This strategy has been tested elsewhere, with varying degrees of success. In Sweden, the far-right Sweden Democrats, despite its neo-Nazi roots, is poised to play a major role in the next government after winning the second-largest share of votes during elections earlier this month. In France, Le Pen delivered her National Rally party its best electoral performance to date, even though she failed to win in a rematch against Emmanuel Macron earlier this year.
Meloni’s Brothers of Italy party is expected to come in first, unlike the Sweden Democrats and National Rally, in part because she seems to have convinced enough Italian moderates that she is worth the risk. As one voter told France 24, “She’s the only one we haven’t tried yet—which means she’s the only one yet to fail.”
And Meloni is keen to win over moderates by emphasizing her respect for parliamentary democracy. In an address directed at the international press last month, she dismissed warnings that her rise to power is a harbinger for authoritarianism in Italy, noting that she and her coalition partners “fiercely oppose any anti-democratic drift” and share the values of other traditionally center-right parties around the world.

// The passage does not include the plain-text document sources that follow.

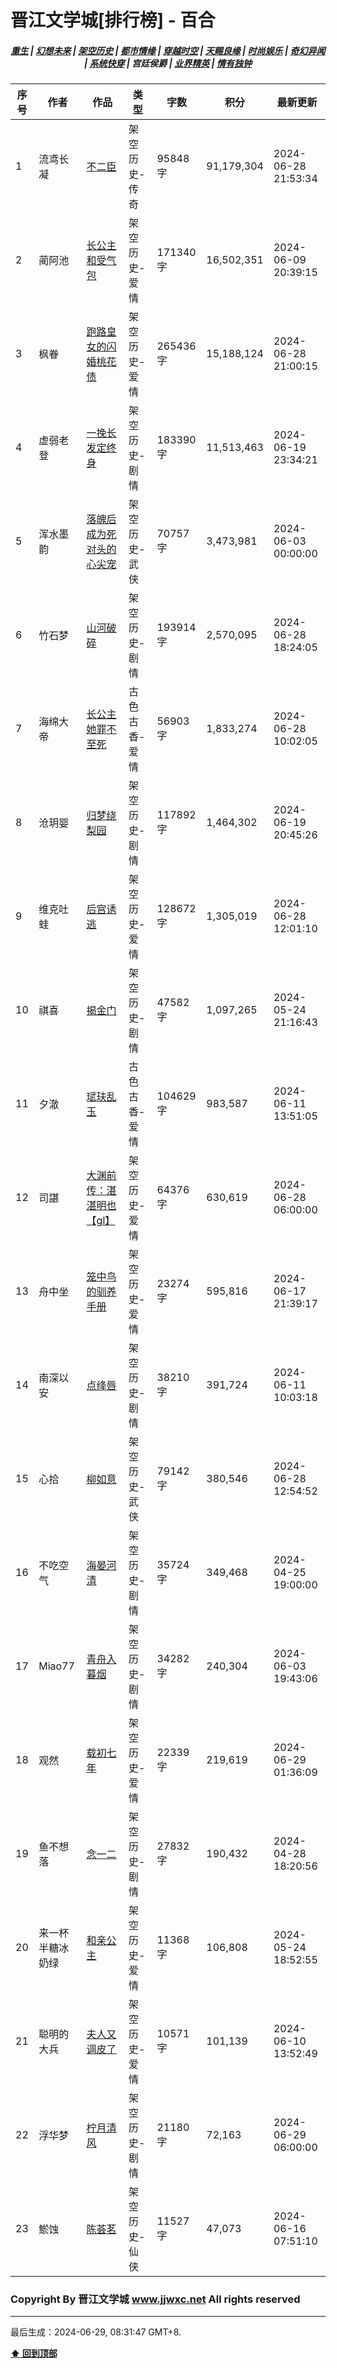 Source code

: # 晋江文学城[排行榜] - 百合

<h5 align="center">
	<a href="https://github.com/dev-chenxing/jjwxc-charts/blob/main/重生.md">重生</a> |
	<a href="https://github.com/dev-chenxing/jjwxc-charts/blob/main/幻想未来.md">幻想未来</a> |
	<a href="https://github.com/dev-chenxing/jjwxc-charts/blob/main/架空历史.md">架空历史</a> |
	<a href="https://github.com/dev-chenxing/jjwxc-charts/blob/main/都市情缘.md">都市情缘</a> |
	<a href="https://github.com/dev-chenxing/jjwxc-charts/blob/main/README.md">穿越时空</a> |
	<a href="https://github.com/dev-chenxing/jjwxc-charts/blob/main/天赐良缘.md">天赐良缘</a> |
	<a href="https://github.com/dev-chenxing/jjwxc-charts/blob/main/时尚娱乐.md">时尚娱乐</a> |
	<a href="https://github.com/dev-chenxing/jjwxc-charts/blob/main/奇幻异闻.md">奇幻异闻</a> |
	<a href="https://github.com/dev-chenxing/jjwxc-charts/blob/main/系统快穿.md">系统快穿</a> |
	<b>宫廷侯爵</b> |
	<a href="https://github.com/dev-chenxing/jjwxc-charts/blob/main/业界精英.md">业界精英</a> |
	<a href="https://github.com/dev-chenxing/jjwxc-charts/blob/main/情有独钟.md">情有独钟</a>
</h5>

| 序号 | 作者 | 作品 | 类型 | 字数 | 积分 | 最新更新 | 
|-----|------|------|-----|------|------|---------|
| 1 | 流鸢长凝 | [不二臣](https://www.jjwxc.net/onebook.php?novelid=6203198) | 架空历史-传奇 | 95848字 | 91,179,304 | 2024-06-28 21:53:34 | 
| 2 | 蔺阿池 | [长公主和受气包](https://www.jjwxc.net/onebook.php?novelid=8775772) | 架空历史-爱情 | 171340字 | 16,502,351 | 2024-06-09 20:39:15 | 
| 3 | 枫眷 | [跑路皇女的闪婚桃花债](https://www.jjwxc.net/onebook.php?novelid=8217539) | 架空历史-爱情 | 265436字 | 15,188,124 | 2024-06-28 21:00:15 | 
| 4 | 虚弱老登 | [一挽长发定终身](https://www.jjwxc.net/onebook.php?novelid=8840260) | 架空历史-剧情 | 183390字 | 11,513,463 | 2024-06-19 23:34:21 | 
| 5 | 浑水墨韵 | [落魄后成为死对头的心尖宠](https://www.jjwxc.net/onebook.php?novelid=8829120) | 架空历史-武侠 | 70757字 | 3,473,981 | 2024-06-03 00:00:00 | 
| 6 | 竹石梦 | [山河破碎](https://www.jjwxc.net/onebook.php?novelid=8821859) | 架空历史-剧情 | 193914字 | 2,570,095 | 2024-06-28 18:24:05 | 
| 7 | 海绵大帝 | [长公主她罪不至死](https://www.jjwxc.net/onebook.php?novelid=8861477) | 古色古香-爱情 | 56903字 | 1,833,274 | 2024-06-28 10:02:05 | 
| 8 | 沧玥婴 | [归梦绕梨园](https://www.jjwxc.net/onebook.php?novelid=8793907) | 架空历史-剧情 | 117892字 | 1,464,302 | 2024-06-19 20:45:26 | 
| 9 | 维克吐蛙 | [后宫诱逃](https://www.jjwxc.net/onebook.php?novelid=8881455) | 架空历史-爱情 | 128672字 | 1,305,019 | 2024-06-28 12:01:10 | 
| 10 | 祺喜 | [揭金门](https://www.jjwxc.net/onebook.php?novelid=8881229) | 架空历史-剧情 | 47582字 | 1,097,265 | 2024-05-24 21:16:43 | 
| 11 | 夕澈 | [珷玞乱玉](https://www.jjwxc.net/onebook.php?novelid=8876309) | 古色古香-爱情 | 104629字 | 983,587 | 2024-06-11 13:51:05 | 
| 12 | 司諶 | [大渊前传：湛湛明也【gl】](https://www.jjwxc.net/onebook.php?novelid=8812548) | 架空历史-爱情 | 64376字 | 630,619 | 2024-06-28 06:00:00 | 
| 13 | 舟中坐 | [笼中鸟的驯养手册](https://www.jjwxc.net/onebook.php?novelid=8612198) | 架空历史-爱情 | 23274字 | 595,816 | 2024-06-17 21:39:17 | 
| 14 | 南深以安 | [点绛唇](https://www.jjwxc.net/onebook.php?novelid=8496495) | 架空历史-剧情 | 38210字 | 391,724 | 2024-06-11 10:03:18 | 
| 15 | 心拾 | [柳如意](https://www.jjwxc.net/onebook.php?novelid=8818904) | 架空历史-武侠 | 79142字 | 380,546 | 2024-06-28 12:54:52 | 
| 16 | 不吃空气 | [海晏河清](https://www.jjwxc.net/onebook.php?novelid=8835881) | 架空历史-剧情 | 35724字 | 349,468 | 2024-04-25 19:00:00 | 
| 17 | Miao77 | [青舟入暮烟](https://www.jjwxc.net/onebook.php?novelid=8807113) | 架空历史-剧情 | 34282字 | 240,304 | 2024-06-03 19:43:06 | 
| 18 | 观然 | [载初七年](https://www.jjwxc.net/onebook.php?novelid=8877358) | 架空历史-爱情 | 22339字 | 219,619 | 2024-06-29 01:36:09 | 
| 19 | 鱼不想落 | [念一二](https://www.jjwxc.net/onebook.php?novelid=8854940) | 架空历史-剧情 | 27832字 | 190,432 | 2024-04-28 18:20:56 | 
| 20 | 来一杯半糖冰奶绿 | [和亲公主](https://www.jjwxc.net/onebook.php?novelid=8904917) | 架空历史-爱情 | 11368字 | 106,808 | 2024-05-24 18:52:55 | 
| 21 | 聪明的大兵 | [夫人又调皮了](https://www.jjwxc.net/onebook.php?novelid=8867193) | 架空历史-爱情 | 10571字 | 101,139 | 2024-06-10 13:52:49 | 
| 22 | 浮华梦 | [柠月清风](https://www.jjwxc.net/onebook.php?novelid=8819041) | 架空历史-剧情 | 21180字 | 72,163 | 2024-06-29 06:00:00 | 
| 23 | 鯲蚀 | [陈荟茗](https://www.jjwxc.net/onebook.php?novelid=8818500) | 架空历史-仙侠 | 11527字 | 47,073 | 2024-06-16 07:51:10 | 

### Copyright By 晋江文学城 www.jjwxc.net All rights reserved

---

最后生成：2024-06-29, 08:31:47 GMT+8.

**[⬆ 回到顶部](#晋江文学城排行榜---百合)**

She has also pointed to her staunch support for Ukraine in the aftermath of Russia’s invasion as evidence of her Atlantacist credentials.
Still, not everyone is convinced by these overtures. Meloni’s opponents argue that her international allies—among them Spain’s Vox, Hungary’s Fidesz, and Poland’s Law and Justice party—should tell Italian voters everything they need to know about what kind of Italy she would lead.
“You already see what kind of policies they are taking in their countries,” Elly Schlein, an independent candidate for the Democratic Party’s Progressive Italy list, tells TIME of the far-right governments in Hungary and Poland. The two countries have undermined the rule of law and introduced legislation curbing the rights of women, migrants, and the LGBTQ community. Indeed, the European Parliament recently voted to brand Hungary an “electoral autocracy” over its democratic backsliding. (Meloni’s Brothers of Italy voted against that resolution.) “How can it be clearer than that?” asks Schlein.
European lawmakers aren’t convinced either. A far-right government in Rome in which two of its main players are seen as sympathetic to the Kremlin could undermine Western cohesion when it comes to backing Ukraine. What’s more, Brussels’ ongoing efforts to defend the rule of law within its borders could be scuppered if Meloni becomes an ally of Hungary’s Viktor Orbán, who she has previously defended. For example, to slash E.U. funding to Budapest, which is currently under consideration, a qualified majority of 15 member states representing 65% of the E.U. population needs to sign off. “That’s a hard bar to [clear],” says Daniel Freund, a Green Party member of the European Parliament from Germany and one of the negotiators behind the rule-of-law mechanism being used by European lawmakers to withhold E.U. funds. “If Italy is not a part of that coalition supporting the protection of the rule of law, it becomes close to impossible to actually achieve the qualified majority.”
Whether Meloni would continue her moderation efforts if she takes power remains to be seen. But that decision may not be fully up to her. Meloni would have to contend with coalition partners (who are not as unified as they seem) and her party’s core base of supporters, many of whom could choose to defect to Salvini or Berlusconi if she’s seen to have gone too soft.
“Even if she is trying to change, there is nothing she can do with her electorate and, above all, with her party members,” says Teresa Coratella, the program manager at the European Council on Foreign Relations’ Rome office. “The big test for her will be to see if she manages to use the electoral victory as a way to completely reshape her party. But, as of today, I don’t think there is much she can do.”